[TASK ITEM]: The answer must consist of every line in the data that contains "object".

Stored dataset items:
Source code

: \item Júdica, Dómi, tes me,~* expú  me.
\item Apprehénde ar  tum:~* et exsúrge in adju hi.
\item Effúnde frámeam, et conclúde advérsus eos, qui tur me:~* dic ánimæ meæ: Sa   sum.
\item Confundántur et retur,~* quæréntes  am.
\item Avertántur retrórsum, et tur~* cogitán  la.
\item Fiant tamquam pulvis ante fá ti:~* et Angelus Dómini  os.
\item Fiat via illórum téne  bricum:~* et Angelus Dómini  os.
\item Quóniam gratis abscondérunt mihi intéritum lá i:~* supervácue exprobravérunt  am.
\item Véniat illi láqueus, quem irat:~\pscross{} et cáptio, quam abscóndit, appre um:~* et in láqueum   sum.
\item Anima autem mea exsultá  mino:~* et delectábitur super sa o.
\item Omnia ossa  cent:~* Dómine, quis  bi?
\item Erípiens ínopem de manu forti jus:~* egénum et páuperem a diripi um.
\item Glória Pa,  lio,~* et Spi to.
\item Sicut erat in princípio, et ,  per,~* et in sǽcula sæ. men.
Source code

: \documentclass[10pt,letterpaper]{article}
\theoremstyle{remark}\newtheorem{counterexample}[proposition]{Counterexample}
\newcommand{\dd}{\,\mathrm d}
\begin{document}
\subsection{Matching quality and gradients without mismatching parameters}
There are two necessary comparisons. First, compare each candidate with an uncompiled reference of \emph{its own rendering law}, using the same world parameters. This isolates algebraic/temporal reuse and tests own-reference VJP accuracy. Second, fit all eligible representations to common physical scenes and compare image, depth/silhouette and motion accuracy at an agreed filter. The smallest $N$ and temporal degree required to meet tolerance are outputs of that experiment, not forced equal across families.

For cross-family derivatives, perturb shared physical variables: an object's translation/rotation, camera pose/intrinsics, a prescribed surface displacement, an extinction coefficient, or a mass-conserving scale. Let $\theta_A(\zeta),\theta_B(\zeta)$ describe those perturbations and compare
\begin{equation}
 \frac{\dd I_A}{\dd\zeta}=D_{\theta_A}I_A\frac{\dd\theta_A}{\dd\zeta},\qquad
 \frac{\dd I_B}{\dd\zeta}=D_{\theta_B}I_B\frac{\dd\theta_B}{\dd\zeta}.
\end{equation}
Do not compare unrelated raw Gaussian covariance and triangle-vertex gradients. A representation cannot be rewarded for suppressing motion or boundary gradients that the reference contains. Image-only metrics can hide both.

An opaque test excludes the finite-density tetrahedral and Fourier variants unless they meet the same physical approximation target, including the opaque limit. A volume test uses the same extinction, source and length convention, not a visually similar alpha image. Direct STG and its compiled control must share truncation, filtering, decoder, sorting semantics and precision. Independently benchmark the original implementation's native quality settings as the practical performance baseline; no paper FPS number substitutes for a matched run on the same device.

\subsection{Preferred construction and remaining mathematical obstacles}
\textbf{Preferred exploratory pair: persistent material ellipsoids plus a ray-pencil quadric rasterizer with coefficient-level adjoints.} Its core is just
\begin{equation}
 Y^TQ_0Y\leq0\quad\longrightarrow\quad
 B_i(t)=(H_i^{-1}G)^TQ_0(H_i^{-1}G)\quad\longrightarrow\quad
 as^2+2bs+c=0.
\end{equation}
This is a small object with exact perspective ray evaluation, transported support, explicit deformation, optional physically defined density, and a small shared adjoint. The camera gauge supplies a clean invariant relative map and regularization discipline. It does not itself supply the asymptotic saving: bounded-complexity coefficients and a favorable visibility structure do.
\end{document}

[RESPONSE BOX]:
For cross-family derivatives, perturb shared physical variables: an object's translation/rotation, camera pose/intrinsics, a prescribed surface displacement, an extinction coefficient, or a mass-conserving scale. Let $\theta_A(\zeta),\theta_B(\zeta)$ describe those perturbations and compare
This is a small object with exact perspective ray evaluation, transported support, explicit deformation, optional physically defined density, and a small shared adjoint. The camera gauge supplies a clean invariant relative map and regularization discipline. It does not itself supply the asymptotic saving: bounded-complexity coefficients and a favorable visibility structure do.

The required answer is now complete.